2009.4.17

 昨日の自転車旅の帰り道、ある高校の前を通ったのだけど、その時ちょうど下校の時間だったようで、高校生たちがわんさか校門から出てきていた。ちなみに学校は共学である。
 そして学校から出てきたその少女たちを見て、僕はハッとしたのである。
 なぜか。それはその少女たちの表情が、普段見ている少女たちよりも、明らかにいきいきと輝いていたからである。今日はこのことについて書きたい。
 この理由について走りながら考え、やがて僕は学校の存在に思い至った。
 そう言えばこの少女たちは校門から出てきたばかりで、隣には一緒に教室を出てきたクラスメイトの男子グループも、機会があればちょっかいも出せうる感じの絶妙の距離感でいたりする。
 だとすればこの子たちっていうのは、「今まだ校内にいる」のだ。つまり僕はいま校内に侵入し、学校生活を過ごしている本物の女子高生を目にしているのだ。警備員の立つ校門を抜けた先でしか展開されないと思っていたリアルな女子高生ライフが、校門を出て100mぐらいのここらへんでは、まだぎりぎりで泡が弾けず保たれていて、僕は運良くそれを目撃できているのだ。

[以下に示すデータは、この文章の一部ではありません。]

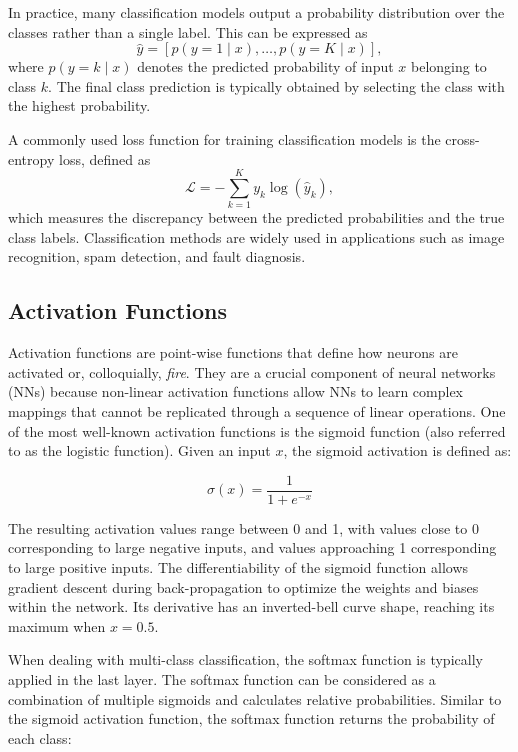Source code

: In practice, many classification models output a probability distribution over the classes rather than a single label. This can be expressed as
\begin{equation}
\hat{y} = \left[ p(y = 1 \mid x), \dots, p(y = K \mid x) \right],
\end{equation}
where $p(y = k \mid x)$ denotes the predicted probability of input $x$ belonging to class $k$. The final class prediction is typically obtained by selecting the class with the highest probability.

A commonly used loss function for training classification models is the cross-entropy loss, defined as
\begin{equation}
\mathcal{L} = - \sum_{k=1}^{K} y_k \log \left( \hat{y}_k \right),
\end{equation}
which measures the discrepancy between the predicted probabilities and the true class labels. Classification methods are widely used in applications such as image recognition, spam detection, and fault diagnosis.    

\subsection{Activation Functions}

Activation functions are point-wise functions that define how neurons are activated or, colloquially, \textit{fire}. They are a crucial component of neural networks (NNs) because non-linear activation functions allow NNs to learn complex mappings that cannot be replicated through a sequence of linear operations. One of the most well-known activation functions is the sigmoid function (also referred to as the logistic function). Given an input $x$, the sigmoid activation is defined as:

\begin{equation}
\sigma(x) = \frac{1}{1 + e^{-x}}
\end{equation}

The resulting activation values range between 0 and 1, with values close to 0 corresponding to large negative inputs, and values approaching 1 corresponding to large positive inputs. The differentiability of the sigmoid function allows gradient descent during back-propagation to optimize the weights and biases within the network. Its derivative has an inverted-bell curve shape, reaching its maximum when $x = 0.5$.

When dealing with multi-class classification, the softmax function is typically applied in the last layer. The softmax function can be considered as a combination of multiple sigmoids and calculates relative probabilities. Similar to the sigmoid activation function, the softmax function returns the probability of each class:

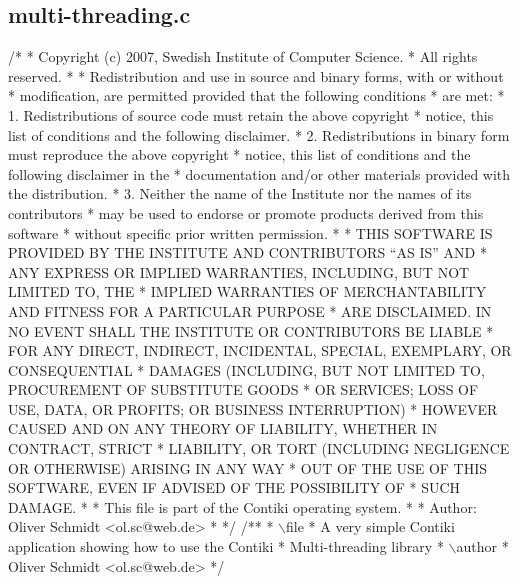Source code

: \hypertarget{a00012}{}\subsection{multi-\/threading.\+c}

\begin{DoxyCodeInclude}
\textcolor{comment}{/*}
\textcolor{comment}{ * Copyright (c) 2007, Swedish Institute of Computer Science.}
\textcolor{comment}{ * All rights reserved. }
\textcolor{comment}{ *}
\textcolor{comment}{ * Redistribution and use in source and binary forms, with or without }
\textcolor{comment}{ * modification, are permitted provided that the following conditions }
\textcolor{comment}{ * are met: }
\textcolor{comment}{ * 1. Redistributions of source code must retain the above copyright }
\textcolor{comment}{ *    notice, this list of conditions and the following disclaimer. }
\textcolor{comment}{ * 2. Redistributions in binary form must reproduce the above copyright }
\textcolor{comment}{ *    notice, this list of conditions and the following disclaimer in the }
\textcolor{comment}{ *    documentation and/or other materials provided with the distribution. }
\textcolor{comment}{ * 3. Neither the name of the Institute nor the names of its contributors }
\textcolor{comment}{ *    may be used to endorse or promote products derived from this software }
\textcolor{comment}{ *    without specific prior written permission. }
\textcolor{comment}{ *}
\textcolor{comment}{ * THIS SOFTWARE IS PROVIDED BY THE INSTITUTE AND CONTRIBUTORS ``AS IS'' AND }
\textcolor{comment}{ * ANY EXPRESS OR IMPLIED WARRANTIES, INCLUDING, BUT NOT LIMITED TO, THE }
\textcolor{comment}{ * IMPLIED WARRANTIES OF MERCHANTABILITY AND FITNESS FOR A PARTICULAR PURPOSE }
\textcolor{comment}{ * ARE DISCLAIMED.  IN NO EVENT SHALL THE INSTITUTE OR CONTRIBUTORS BE LIABLE }
\textcolor{comment}{ * FOR ANY DIRECT, INDIRECT, INCIDENTAL, SPECIAL, EXEMPLARY, OR CONSEQUENTIAL }
\textcolor{comment}{ * DAMAGES (INCLUDING, BUT NOT LIMITED TO, PROCUREMENT OF SUBSTITUTE GOODS }
\textcolor{comment}{ * OR SERVICES; LOSS OF USE, DATA, OR PROFITS; OR BUSINESS INTERRUPTION) }
\textcolor{comment}{ * HOWEVER CAUSED AND ON ANY THEORY OF LIABILITY, WHETHER IN CONTRACT, STRICT }
\textcolor{comment}{ * LIABILITY, OR TORT (INCLUDING NEGLIGENCE OR OTHERWISE) ARISING IN ANY WAY }
\textcolor{comment}{ * OUT OF THE USE OF THIS SOFTWARE, EVEN IF ADVISED OF THE POSSIBILITY OF }
\textcolor{comment}{ * SUCH DAMAGE. }
\textcolor{comment}{ *}
\textcolor{comment}{ * This file is part of the Contiki operating system.}
\textcolor{comment}{ * }
\textcolor{comment}{ * Author: Oliver Schmidt <ol.sc@web.de>}
\textcolor{comment}{ *}
\textcolor{comment}{ */}
\textcolor{comment}{}
\textcolor{comment}{/**}
\textcolor{comment}{ * \(\backslash\)file}
\textcolor{comment}{ *         A very simple Contiki application showing how to use the Contiki}
\textcolor{comment}{ *         Multi-threading library}
\textcolor{comment}{ * \(\backslash\)author}
\textcolor{comment}{ *         Oliver Schmidt <ol.sc@web.de>}
\textcolor{comment}{ */}


\end{DoxyCodeInclude}
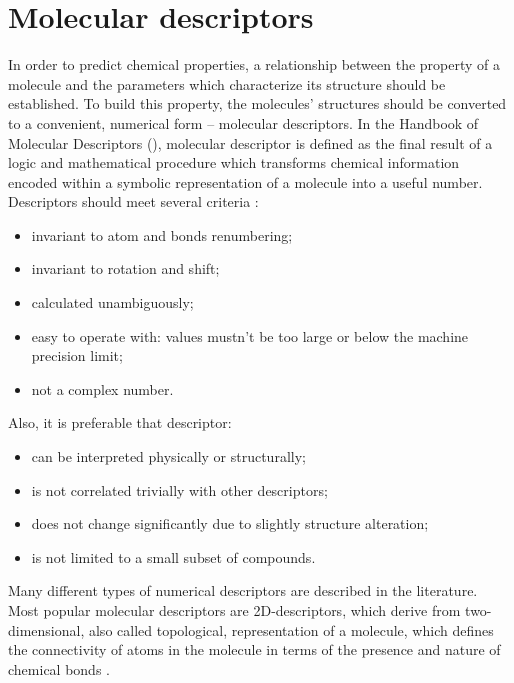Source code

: \section{Molecular descriptors}
  In order to predict chemical properties, a relationship between the property of a molecule and the parameters which characterize its structure should be established.
  To build this property, the molecules' structures should be converted to a convenient, numerical form -- molecular descriptors.
  In the Handbook of Molecular Descriptors ({\cite{Todeschini2007MethodsChemistry}}),
  molecular descriptor is defined as the final result of a logic and mathematical procedure which transforms chemical information encoded within a symbolic representation of a molecule into a useful number. \\

\noindent Descriptors should meet several criteria {\cite{
Baskin2020IntroductionRussian}}:
\begin{itemize}
    \item invariant to atom and bonds renumbering;
    \item invariant to rotation and shift;
    \item calculated unambiguously;
    \item easy to operate with: values mustn't be too large or below the machine precision limit;
    \item not a complex number.
\end{itemize}
\hfill\break
Also, it is preferable that descriptor:
\begin{itemize}
    \item can be interpreted physically or structurally;
    \item is not correlated trivially with other descriptors;
    \item does not change significantly due to slightly structure alteration;
    \item is not limited to a small subset of compounds.
\end{itemize}

\noindent Many different types of numerical descriptors are described in the literature. 
Most popular molecular descriptors are 2D-descriptors, which derive from two-dimensional, also called topological, representation of a molecule, which defines the connectivity of atoms in the molecule in terms of the presence and nature of chemical bonds {\cite{Cherkasov2014QSARTo}}. 

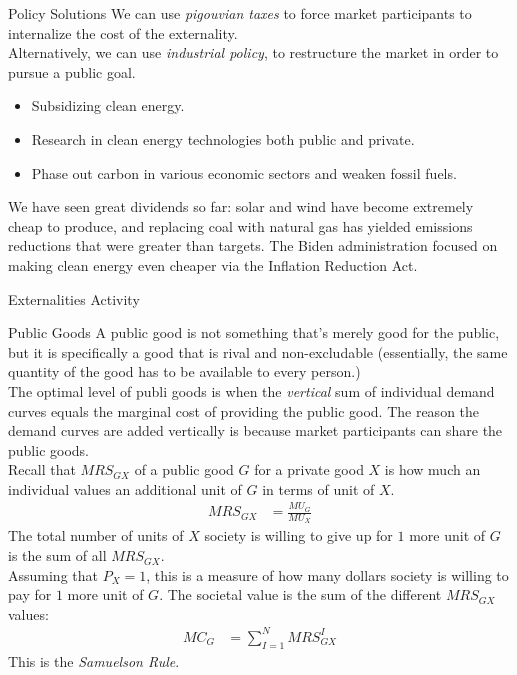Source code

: \documentclass[10pt]{extarticle}
\begin{document}
  \begin{problem}{Policy Solutions}
    We can use \textit{pigouvian taxes} to force market participants to internalize the cost of the externality.\\

    Alternatively, we can use \textit{industrial policy}, to restructure the market in order to pursue a public goal.
    \begin{itemize}
      \item Subsidizing clean energy.
      \item Research in clean energy technologies both public and private.
      \item Phase out carbon in various economic sectors and weaken fossil fuels.
    \end{itemize}
    We have seen great dividends so far: solar and wind have become extremely cheap to produce, and replacing coal with natural gas has yielded emissions reductions that were greater than targets. The Biden administration focused on making clean energy even cheaper via the Inflation Reduction Act.
  \end{problem}
  \begin{problem}{Externalities Activity}
    \begin{tcbraster}[raster columns = 1,colframe = black!75!white,colback=white]
    \end{tcbraster}
  \end{problem}
  \begin{problem}{Public Goods}
    A public good is not something that's merely good for the public, but it is specifically a good that is rival and non-excludable (essentially, the same quantity of the good has to be available to every person.)\\

    The optimal level of publi goods is when the \textit{vertical} sum of individual demand curves equals the marginal cost of providing the public good. The reason the demand curves are added vertically is because market participants can share the public goods.\\

    Recall that $MRS_{GX}$ of a public good $G$ for a private good $X$ is how much an individual values an additional unit of $G$ in terms of unit of $X$.
    \begin{align*}
      MRS_{GX} &= \frac{MU_G}{MU_X}
    \end{align*}
    The total number of units of $X$ society is willing to give up for $1$ more unit of $G$ is the sum of all $MRS_{GX}$.\\

    Assuming that $P_X = 1$, this is a measure of how many dollars society is willing to pay for $1$ more unit of $G$. The societal value is the sum of the different $MRS_{GX}$ values:
    \begin{align*}
      MC_G &= \sum_{I=1}^{N} MRS_{GX}^I
    \end{align*}
    This is the \textit{Samuelson Rule}.
  \end{problem}
\end{document}
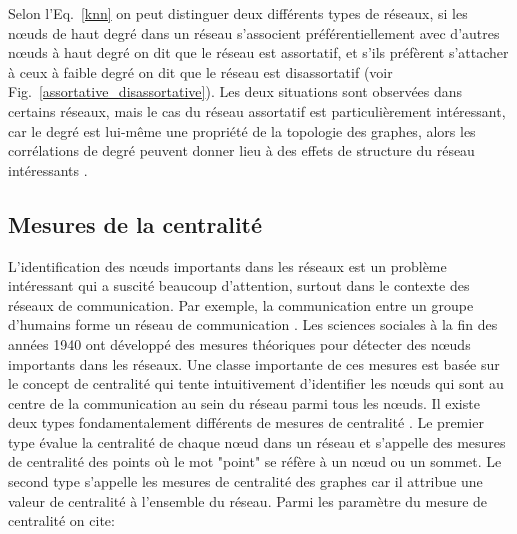 Selon l'Eq.~\eqref{knn} on peut distinguer deux différents types de réseaux, si les nœuds de haut degré dans un réseau  s'associent préférentiellement avec d'autres nœuds à haut degré on dit que le réseau est assortatif, et s'ils préfèrent  s'attacher à ceux à faible degré on dit que le réseau est disassortatif (voir Fig.~\ref{assortative_disassortative}). Les deux situations sont observées dans certains réseaux, mais le cas du réseau assortatif est particulièrement intéressant, car le degré est lui-même une propriété de la topologie des graphes, alors les corrélations de degré peuvent donner lieu à des effets de structure du réseau intéressants \cite{MS2002,Ne2003}. 

\subsection{Mesures de la centralité}

L'identification des nœuds importants dans les réseaux est un problème intéressant qui a suscité beaucoup d'attention, surtout dans le contexte des réseaux de communication. Par exemple, la communication entre un groupe d'humains forme un réseau de communication \cite{Dehmer2011}. Les sciences sociales à la fin des années 1940 ont développé des mesures théoriques pour détecter des nœuds importants dans les réseaux. Une classe importante de ces mesures est basée sur le concept de centralité \cite{Hage-Harary1995,Wasserman-Faust1994} qui tente intuitivement d'identifier les nœuds qui sont au centre de la communication au sein du réseau parmi tous les nœuds. Il existe deux types fondamentalement différents de mesures de centralité \cite{Freeman1977}. Le premier type évalue la centralité de chaque nœud dans un réseau et s'appelle des mesures de centralité des points où le mot "point" se réfère à un nœud ou un sommet. Le second type s'appelle les mesures de centralité des graphes car il attribue une valeur de centralité à l'ensemble du réseau. Parmi les paramètre du mesure de centralité on cite:\\


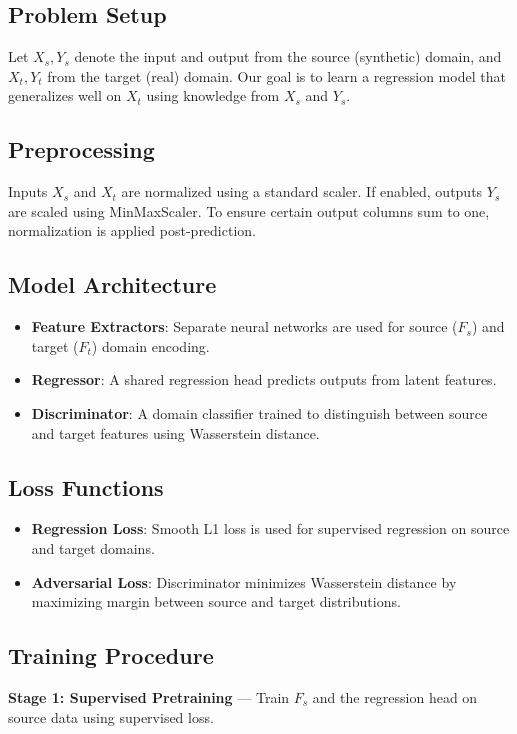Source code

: \documentclass{article}
\begin{document}
\subsection{Problem Setup}
Let $X_s, Y_s$ denote the input and output from the source (synthetic) domain, and $X_t, Y_t$ from the target (real) domain. Our goal is to learn a regression model that generalizes well on $X_t$ using knowledge from $X_s$ and $Y_s$.

\subsection{Preprocessing}
Inputs $X_s$ and $X_t$ are normalized using a standard scaler. If enabled, outputs $Y_s$ are scaled using MinMaxScaler. To ensure certain output columns sum to one, normalization is applied post-prediction.

\subsection{Model Architecture}
\begin{itemize}
  \item \textbf{Feature Extractors}: Separate neural networks are used for source ($F_s$) and target ($F_t$) domain encoding.
  \item \textbf{Regressor}: A shared regression head predicts outputs from latent features.
  \item \textbf{Discriminator}: A domain classifier trained to distinguish between source and target features using Wasserstein distance.
\end{itemize}

\subsection{Loss Functions}
\begin{itemize}
  \item \textbf{Regression Loss}: Smooth L1 loss is used for supervised regression on source and target domains.
  \item \textbf{Adversarial Loss}: Discriminator minimizes Wasserstein distance by maximizing margin between source and target distributions.
\end{itemize}

\subsection{Training Procedure}
\textbf{Stage 1: Supervised Pretraining} — Train $F_s$ and the regression head on source data using supervised loss.
\end{document}
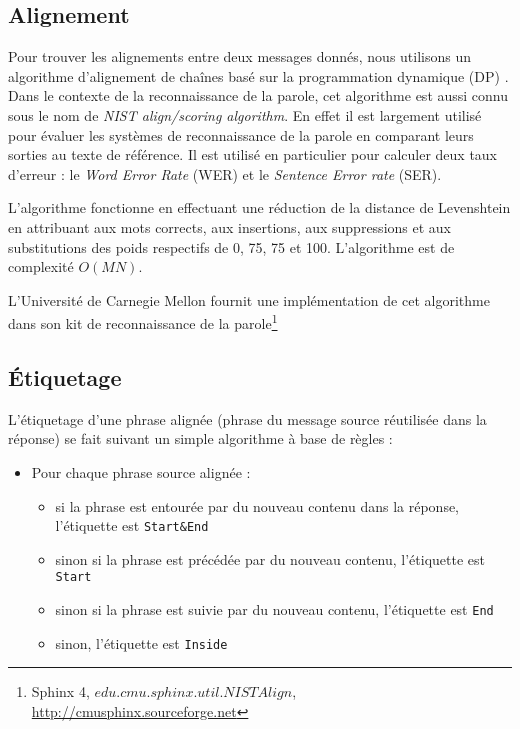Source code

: \label{subsec:tokenization}

\subsection{Alignement}

\label{subsec:alignment}

Pour trouver les alignements entre deux messages donnés, nous utilisons un algorithme d'alignement de chaînes basé sur la programmation dynamique (DP) \cite{sankoff:1983}. Dans le contexte de la reconnaissance de la parole, cet algorithme est aussi connu sous le nom de \textit{NIST align/scoring algorithm}. En effet il est largement utilisé pour évaluer les systèmes de reconnaissance de la parole en comparant leurs sorties au texte de référence. Il est utilisé en particulier pour calculer deux taux d'erreur : le \textit{Word Error Rate} (WER) et le \textit{Sentence Error rate} (SER).

L'algorithme fonctionne en effectuant une réduction de la distance de Levenshtein en attribuant aux mots corrects, aux insertions, aux suppressions et aux substitutions des poids respectifs de 0, 75, 75 et 100. L'algorithme est de complexité $O(MN)$.

L'Université de Carnegie Mellon fournit une implémentation de cet algorithme dans son kit de reconnaissance de la parole\footnote{Sphinx 4, $edu.cmu.sphinx.util.NISTAlign$, \url{http://cmusphinx.sourceforge.net}}

\subsection{Étiquetage}

\label{subsec:labelling}

L'étiquetage d'une phrase alignée (phrase du message source réutilisée dans la réponse) se fait suivant un simple algorithme à base de règles :

\begin{itemize}
    \item[\bullet] Pour chaque phrase source alignée :
    \begin{itemize}
        \item[\bullet] si la phrase est entourée par du nouveau contenu dans la réponse, l'étiquette est \texttt{Start\&End}
        \item[\bullet] sinon si la phrase est précédée par du nouveau contenu, l'étiquette est \texttt{Start}
        \item[\bullet] sinon si la phrase est suivie par du nouveau contenu, l'étiquette est \texttt{End}
        \item[\bullet] sinon, l'étiquette est \texttt{Inside}
    \end{itemize}
\end{itemize}

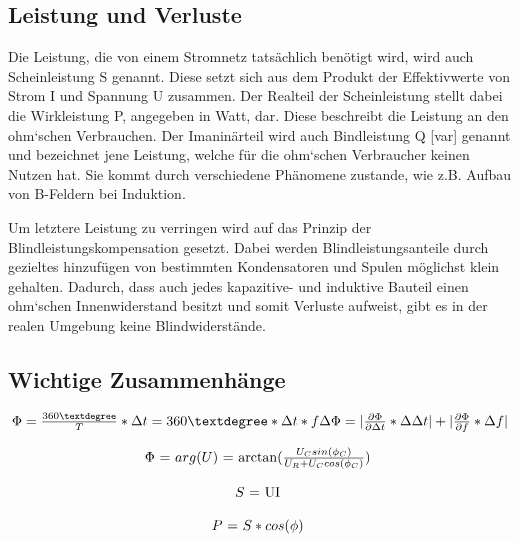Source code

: \documentclass[12pt,a4paper,twoside]{article}
\begin{document}
\subsection{Leistung und Verluste}

Die Leistung, die von einem Stromnetz tatsächlich benötigt wird, wird auch Scheinleistung S genannt. Diese setzt sich aus dem Produkt der Effektivwerte von Strom I und Spannung U zusammen.
Der Realteil der Scheinleistung stellt dabei die Wirkleistung P, angegeben in Watt, dar. Diese beschreibt die Leistung an den ohm`schen Verbrauchen. Der Imaninärteil wird auch Bindleistung Q [var] genannt und bezeichnet jene Leistung, welche für die ohm`schen Verbraucher keinen Nutzen hat.
Sie kommt durch verschiedene Phänomene zustande, wie z.B. Aufbau von B-Feldern bei Induktion. \newline

\noindent
Um letztere Leistung zu verringen wird auf das Prinzip der Blindleistungskompensation gesetzt. Dabei werden Blindleistungsanteile durch gezieltes hinzufügen von bestimmten Kondensatoren und Spulen möglichst klein gehalten. Dadurch, dass auch jedes kapazitive- und induktive Bauteil einen ohm`schen Innenwiderstand besitzt und somit Verluste aufweist, gibt es in der realen Umgebung keine Blindwiderstände. 



 \subsection{Wichtige Zusammenhänge}

 \begin{equation}
    \label{eq:Phasenversatz}
    \centerline{$\Phi = \frac{360°}{T}*\Delta t = 360° * \Delta t * f$ \\ $\Delta \Phi = \vert \frac{\partial \Phi}{\partial \Delta t} * \Delta \Delta t \vert + \vert \frac{\partial \Phi}{\partial f} * \Delta f \vert $}
\end{equation}

\begin{equation}
    \label{eq:Phasenversatz_Kreise}
    \centerline{$\Phi $ = $arg(U)$ = $\arctan(\frac{U_{C}sin(\phi_C)}{U_R + U_{C}cos(\phi_C)}$) }
\end{equation}

\begin{equation}
    \label{eq:Scheinleistung}
    \centerline{$S $ = UI }
\end{equation}

\begin{equation}
    \label{eq:Wirkleistung}
    \centerline{$P $ = $S*cos(\phi)$ }
\end{equation}
\end{document}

 これが駅に着いてしまうと、少女らは僕がさんざん見てきた「街の女子高生」になってしまって、これまでそんな認識というのはなかったけど、その子たちというのは実は、学校生活を核とした女子高生の本質をけっこう失ってしまっている。
 これは魚介類と似ている。鮮度が命なのだ。本当においしいお魚というのは、漁師が船の上で食べる魚(校門の内側の女子高生)か、あるいは港に着いてお母さんがたが作ってくれる漁師料理(校門から出て100mぐらいまでの女子高生)ということ。
 またこの「校門を出てからの距離」というのは、「女の子の許容する露出度は女の子の人数に比例する」の例の法則と同じで、人数が多ければ多いほど伸びてゆくのだろうと推測される。おそらくひとりにつき60mぐらいの計算で数字を導き出せる。たとえば7人で校門を出た場合、その7人組は、校門から420m地点までは「すごく学校生活の空気を保っている」に違いない。
 さらに言えばこの距離は、グループ内にひとりでも男子が含まれることによって、1.5倍換算くらいになるんじゃないかと思う。5限のHRでは話し終わらなかった文化祭の話を、男女混合で15人ぐらいで話しながら帰ってたりすると、60×15×1.5で、1350mぐらいはそいつらは学校の雰囲気を身に纏っているだろうと思う。
 ここに男子生徒の存在価値もようやく生まれるというものだ。次代の核である卵子に、精子はほぼ遺伝子情報を託すだけ、というのと一緒で、男子生徒というのは「女子高生のその距離」を伸ばすためだけに存在するのかもしれない。あと高い場所にあるものを持つ時。